Exemption from Part 303 Regulation. A wetland created incidentally as a result of certain activities is not subject to regulation under Part 303. The activities include excavation for mineral or sand mining, if the area was not a wetland before excavation. The bill would refer to excavation as part of commercial sand, gravel, or mineral mining in this provision. Currently, this exemption does not include a wetland on or adjacent to a water body of at least one acre. The bill would delete this provision. Also, the bill provides that the exemption would apply until the property on which the wetland was located was no longer used for excavation as part of commercial mining, and was being used for a purpose unrelated to the excavation.
Construction and operation of a water treatment pond or lagoon in compliance with State or Federal water pollution control regulations also are exempt from regulation under Part 303. The bill would refer to laws rather than regulations, and would extend the exemption to compliant storm water facilities.
The bill also would exempt the following from Part 303 regulation:
-- The construction of drains in upland for the sole purpose of removing excess soil moisture from upland areas that are primarily in agricultural use.
-- The construction of roadside ditches in upland for the sole purpose of removing excess soil moisture from upland.

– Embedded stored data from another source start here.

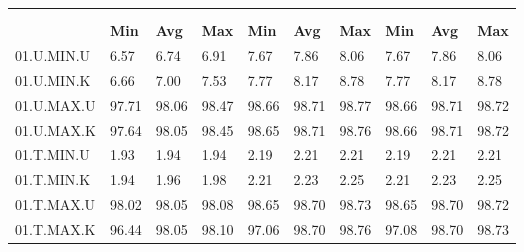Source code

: \begin{tabular}{|>{\raggedright}p{}|>{\raggedright}p{}|>{\raggedright}p{}|>{\raggedright}p{}|>{\raggedright}p{}|>{\raggedright}p{}|>{\raggedright}p{}|>{\raggedright}p{}|>{\raggedright}p{}|>{\raggedright}p{}|}
\hline 
\multirow{3}{0.12\columnwidth}{\textbf{\footnotesize{}Bezeichnung}} & \multicolumn{9}{l|}{\textbf{\footnotesize{}TX-Bitrate {[}MBit/s{]}}}\tabularnewline
\cline{2-10} 
& \multicolumn{3}{l|}{\textbf{\footnotesize{}prp1}} & \multicolumn{3}{l|}{\textbf{\footnotesize{}eth0}} & \multicolumn{3}{l|}{\textbf{\footnotesize{}eth1}}\tabularnewline
\cline{2-10} 
& \textbf{\footnotesize{}Min} & \textbf{\footnotesize{}Avg} & \textbf{\footnotesize{}Max} & \textbf{\footnotesize{}Min} & \textbf{\footnotesize{}Avg} & \textbf{\footnotesize{}Max} & \textbf{\footnotesize{}Min} & \textbf{\footnotesize{}Avg} & \textbf{\footnotesize{}Max}\tabularnewline
\hline 
\hline 
{\footnotesize{}01.U.MIN.U} & {\footnotesize{}6.57} & {\footnotesize{}6.74} & {\footnotesize{}6.91} & {\footnotesize{}7.67} & {\footnotesize{}7.86} & {\footnotesize{}8.06} & {\footnotesize{}7.67} & {\footnotesize{}7.86} & {\footnotesize{}8.06}\tabularnewline
\hline 
\hline 
{\footnotesize{}01.U.MIN.K} & {\footnotesize{}6.66} & {\footnotesize{}7.00} & {\footnotesize{}7.53} & {\footnotesize{}7.77} & {\footnotesize{}8.17} & {\footnotesize{}8.78} & {\footnotesize{}7.77} & {\footnotesize{}8.17} & {\footnotesize{}8.78}\tabularnewline
\hline 
\hline 
{\footnotesize{}01.U.MAX.U} & {\footnotesize{}97.71} & {\footnotesize{}98.06} & {\footnotesize{}98.47} & {\footnotesize{}98.66} & {\footnotesize{}98.71} & {\footnotesize{}98.77} & {\footnotesize{}98.66} & {\footnotesize{}98.71} & {\footnotesize{}98.72}\tabularnewline
\hline 
\hline 
{\footnotesize{}01.U.MAX.K} & {\footnotesize{}97.64} & {\footnotesize{}98.05} & {\footnotesize{}98.45} & {\footnotesize{}98.65} & {\footnotesize{}98.71} & {\footnotesize{}98.76} & {\footnotesize{}98.66} & {\footnotesize{}98.71} & {\footnotesize{}98.72}\tabularnewline
\hline 
\hline 
{\footnotesize{}01.T.MIN.U} & {\footnotesize{}1.93} & {\footnotesize{}1.94} & {\footnotesize{}1.94} & {\footnotesize{}2.19} & {\footnotesize{}2.21} & {\footnotesize{}2.21} & {\footnotesize{}2.19} & {\footnotesize{}2.21} & {\footnotesize{}2.21}\tabularnewline
\hline 
\hline 
{\footnotesize{}01.T.MIN.K} & {\footnotesize{}1.94} & {\footnotesize{}1.96} & {\footnotesize{}1.98} & {\footnotesize{}2.21} & {\footnotesize{}2.23} & {\footnotesize{}2.25} & {\footnotesize{}2.21} & {\footnotesize{}2.23} & {\footnotesize{}2.25}\tabularnewline
\hline 
\hline 
{\footnotesize{}01.T.MAX.U} & {\footnotesize{}98.02} & {\footnotesize{}98.05} & {\footnotesize{}98.08} & {\footnotesize{}98.65} & {\footnotesize{}98.70} & {\footnotesize{}98.73} & {\footnotesize{}98.65} & {\footnotesize{}98.70} & {\footnotesize{}98.72}\tabularnewline
\hline 
\hline 
{\footnotesize{}01.T.MAX.K} & {\footnotesize{}96.44} & {\footnotesize{}98.05} & {\footnotesize{}98.10} & {\footnotesize{}97.06} & {\footnotesize{}98.70} & {\footnotesize{}98.76} & {\footnotesize{}97.08} & {\footnotesize{}98.70} & {\footnotesize{}98.73}\tabularnewline
\hline 
\end{tabular}
\par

-- An agricultural soil and water conservation practice designed, constructed, and maintained for the purpose of enhancing water quality.
The bill specifies that an area that became contiguous to a water body created as a result of commercial excavation for sand, gravel, or mineral mining would not be subject to Part 303 regulation solely because it was contiguous to the water body. This exemption would apply until the property was no longer used for excavation and was being used for an unrelated purpose.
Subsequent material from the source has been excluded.